Life is amazing. There’s no reason to worry. The universe unfolds as it should. Relax and just go with it. You can’t change the future — it hasn’t happened yet. Just make the best decisions you can today and enjoy the moment. Don’t get caught up trying to see all the “must-sees.” There’s nothing wrong with spending a day playing games, reading a book, or lounging by the pool.

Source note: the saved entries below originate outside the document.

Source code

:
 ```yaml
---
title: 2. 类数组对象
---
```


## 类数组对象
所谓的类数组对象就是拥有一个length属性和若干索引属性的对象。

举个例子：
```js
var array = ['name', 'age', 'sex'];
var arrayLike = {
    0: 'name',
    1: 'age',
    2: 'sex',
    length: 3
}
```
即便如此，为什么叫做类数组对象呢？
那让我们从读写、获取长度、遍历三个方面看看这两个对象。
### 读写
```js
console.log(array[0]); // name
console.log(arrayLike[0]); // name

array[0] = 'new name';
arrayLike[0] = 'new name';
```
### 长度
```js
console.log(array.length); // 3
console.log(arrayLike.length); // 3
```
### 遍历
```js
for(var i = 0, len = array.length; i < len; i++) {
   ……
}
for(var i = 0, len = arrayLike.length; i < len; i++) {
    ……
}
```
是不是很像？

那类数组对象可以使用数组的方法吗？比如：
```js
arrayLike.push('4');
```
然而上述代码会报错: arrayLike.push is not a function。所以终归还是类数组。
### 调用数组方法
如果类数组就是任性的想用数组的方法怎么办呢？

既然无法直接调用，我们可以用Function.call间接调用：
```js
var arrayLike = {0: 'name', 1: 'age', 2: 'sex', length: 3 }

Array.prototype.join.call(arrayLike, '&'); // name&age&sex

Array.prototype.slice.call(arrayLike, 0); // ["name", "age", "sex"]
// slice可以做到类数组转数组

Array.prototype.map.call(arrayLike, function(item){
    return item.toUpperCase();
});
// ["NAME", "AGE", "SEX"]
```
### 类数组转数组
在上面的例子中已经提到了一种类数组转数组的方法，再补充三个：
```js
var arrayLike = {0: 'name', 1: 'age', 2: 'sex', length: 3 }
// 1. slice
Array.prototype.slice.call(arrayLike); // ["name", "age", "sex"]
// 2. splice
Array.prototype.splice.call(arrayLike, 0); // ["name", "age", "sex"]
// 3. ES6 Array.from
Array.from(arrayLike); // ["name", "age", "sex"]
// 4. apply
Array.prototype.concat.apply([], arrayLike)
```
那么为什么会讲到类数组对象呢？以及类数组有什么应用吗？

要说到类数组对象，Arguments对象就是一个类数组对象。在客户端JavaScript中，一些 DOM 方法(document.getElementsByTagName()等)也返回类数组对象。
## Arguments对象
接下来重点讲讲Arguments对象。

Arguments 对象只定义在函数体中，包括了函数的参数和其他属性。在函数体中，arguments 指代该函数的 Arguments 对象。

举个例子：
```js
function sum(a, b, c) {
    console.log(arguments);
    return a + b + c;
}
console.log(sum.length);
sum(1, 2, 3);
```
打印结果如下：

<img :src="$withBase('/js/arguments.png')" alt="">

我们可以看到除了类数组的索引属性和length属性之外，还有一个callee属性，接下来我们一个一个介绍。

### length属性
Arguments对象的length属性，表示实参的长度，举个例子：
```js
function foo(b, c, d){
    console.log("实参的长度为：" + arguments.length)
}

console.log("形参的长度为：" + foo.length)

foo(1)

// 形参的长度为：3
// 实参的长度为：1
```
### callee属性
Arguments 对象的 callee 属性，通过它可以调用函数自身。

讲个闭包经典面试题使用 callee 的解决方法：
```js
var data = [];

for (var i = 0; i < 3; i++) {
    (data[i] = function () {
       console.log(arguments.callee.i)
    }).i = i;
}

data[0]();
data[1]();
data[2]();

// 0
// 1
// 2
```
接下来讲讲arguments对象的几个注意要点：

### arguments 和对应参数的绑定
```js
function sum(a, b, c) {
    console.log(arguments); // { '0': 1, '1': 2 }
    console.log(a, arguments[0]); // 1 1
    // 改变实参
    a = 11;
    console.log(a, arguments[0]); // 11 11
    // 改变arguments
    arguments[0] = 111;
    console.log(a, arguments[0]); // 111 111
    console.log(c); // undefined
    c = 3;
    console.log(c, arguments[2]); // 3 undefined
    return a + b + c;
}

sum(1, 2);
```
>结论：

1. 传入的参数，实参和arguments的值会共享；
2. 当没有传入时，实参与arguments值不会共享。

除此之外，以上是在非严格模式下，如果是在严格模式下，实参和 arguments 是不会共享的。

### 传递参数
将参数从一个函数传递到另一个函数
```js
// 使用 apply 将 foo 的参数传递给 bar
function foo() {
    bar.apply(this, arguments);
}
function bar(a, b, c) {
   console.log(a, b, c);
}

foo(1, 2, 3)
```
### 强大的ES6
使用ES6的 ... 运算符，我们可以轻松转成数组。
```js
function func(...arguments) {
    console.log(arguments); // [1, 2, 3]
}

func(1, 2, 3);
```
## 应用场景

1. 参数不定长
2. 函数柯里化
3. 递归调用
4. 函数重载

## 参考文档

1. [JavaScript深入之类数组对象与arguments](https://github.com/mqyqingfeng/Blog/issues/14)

Learn more languages (seriously).
There’re some great benefits to not knowing the local language — like miming out “chicken” to let the lady know you want eggs for breakfast — but learning languages is fun, very helpful when you travel, and works out great when you meet other travelers. Not only can you eavesdrop on their conversations, but there’s also nothing like surprising people by speaking their language. It brings a smile to everyone’s face.
Wear more sunscreen.
Seriously. Science has proven it helps, and with all that beach time you do when you travel, you could always use a little more. Being tan is great. Having skin cancer is not. SPF up!
People are good.
All over the world, I have encountered amazing people who have not only changed my life but have gone out of their way to help me. It’s taught me that the old saying is true: you can always depend on the kindness of strangers. My friend Greg taught me long ago not to be guarded against strangers. We grow up in this culture of fear in America that is unrealistic. but 99.9999% of the people in the world aren’t murders, rapists, or thieves. There’s no reason to assume someone is one. Sometimes, people are just trying to be friendly.
I’ve learned more about the world and myself in the last five years of travel than I have in the previous 25 years of my life. No matter what happens in the future, I know that I am very blessed to have these last five years, and I’m a better person because of them.